Residents of a Casper, Wyoming, neighborhood were forced from their homes on the evening of Thursday, Dec. 29, after a large and potentially dangerous natural gas leak was reported in the area, according to a report in the Casper Star-Tribune. A SourceGas spokesperson said he did not know how old the pipelines in the area of the leak were, or if there had been leaks reported in the area before Thursday’s incident.
A neighborhood in the town of Turtle, Wisconsin was evacuated on Sunday, Jan. 1, after a home reportedly filled with natural gas attributed to a cracked valve on a natural gas-powered clothes dryer, according to a media report.
From the Beloit Daily News:
One of the home’s inhabitants had attempted to enter the home, but immediately called the fire department upon smelling a strong gas odor. Turtle Fire Department Chief Tim Huffman said it was a good thing the department was immediately called because the home was at explosive levels of natural gas. Huffman said any time a structure reaches 5-17 percent of natural gas in the air, it’s an explosive levels. The department called Wisconsin Power and Light and the gas was shut off and windows were opened to ventilate the home. The odor was so strong firefighters smelled it as soon as they drove onto the property.

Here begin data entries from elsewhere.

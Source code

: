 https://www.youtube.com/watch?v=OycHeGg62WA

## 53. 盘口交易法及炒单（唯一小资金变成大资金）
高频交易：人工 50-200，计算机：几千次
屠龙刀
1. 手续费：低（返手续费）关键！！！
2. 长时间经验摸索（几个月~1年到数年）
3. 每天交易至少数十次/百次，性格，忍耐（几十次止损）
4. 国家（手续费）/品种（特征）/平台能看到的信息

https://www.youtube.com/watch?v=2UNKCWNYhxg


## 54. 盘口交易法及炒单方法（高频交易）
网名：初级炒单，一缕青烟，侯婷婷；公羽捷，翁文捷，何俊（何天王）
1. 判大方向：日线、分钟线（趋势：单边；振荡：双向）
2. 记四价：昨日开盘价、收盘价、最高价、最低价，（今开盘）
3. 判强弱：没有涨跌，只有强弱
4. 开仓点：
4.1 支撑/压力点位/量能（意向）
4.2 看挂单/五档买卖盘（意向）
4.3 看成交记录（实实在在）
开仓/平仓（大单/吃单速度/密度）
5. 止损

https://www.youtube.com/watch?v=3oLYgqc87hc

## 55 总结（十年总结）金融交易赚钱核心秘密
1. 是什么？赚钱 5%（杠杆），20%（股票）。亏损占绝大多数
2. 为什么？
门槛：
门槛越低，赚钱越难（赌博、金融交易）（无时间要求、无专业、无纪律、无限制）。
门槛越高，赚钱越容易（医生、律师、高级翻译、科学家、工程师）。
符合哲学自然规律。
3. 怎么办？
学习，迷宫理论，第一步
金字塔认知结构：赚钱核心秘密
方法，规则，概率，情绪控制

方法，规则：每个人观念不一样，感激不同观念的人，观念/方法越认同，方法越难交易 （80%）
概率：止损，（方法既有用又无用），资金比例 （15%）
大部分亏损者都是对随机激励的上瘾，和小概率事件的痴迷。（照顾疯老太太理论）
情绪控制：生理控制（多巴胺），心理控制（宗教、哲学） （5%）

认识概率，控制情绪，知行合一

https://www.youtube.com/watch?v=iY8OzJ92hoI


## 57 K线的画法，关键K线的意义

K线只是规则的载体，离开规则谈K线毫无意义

And, as always, this round-up of reports does not include those natural gas leaks or explosions that are attributed to the actions of construction or excavation crews puncturing or severing natural gas pipelines during the course of their work. Were we to include those items, which occur with astonishing regularity, this feature would be far, far too long for even the most dedicated reader to finish.
Special Bonus Content: Fracking and Earthquakes — the links are stronger than you think!
Finally, although not necessarily related to a natural gas leak or explosion, it is worth noting that the State of Ohio ordered closed several so-called “injection wells” after a spate of earthquakes, including one that registered 4.0 on the Richter Scale, occurred there on Dec. 24 and Dec. 25.
The Wall Street Journal reported that injection wells are used to dispose of waste water left over from hydraulic fracturing sites, aka “tracking,” as it has come to be called in the parlance of our times. Fracking involves blasting tens of thousands of gallons of water, sand and toxic chemicals deep underground to break apart layers of rock to release natural gas trapped within shale rock formations.
To put it charitably, there is an ongoing debate that the practice can cause seismic activities, contaminate drinking water and contribute to increased air pollution, although the natural gas industry has long denied these claims.
Nonetheless, the State of Arkansas banned injection wells earlier this year after experiencing a slew of earthquakes and researchers at Southern Methodist University reported a “plausible” link between injection wells and increased seismic activity in the Dallas/Fort Worth area in March 2010.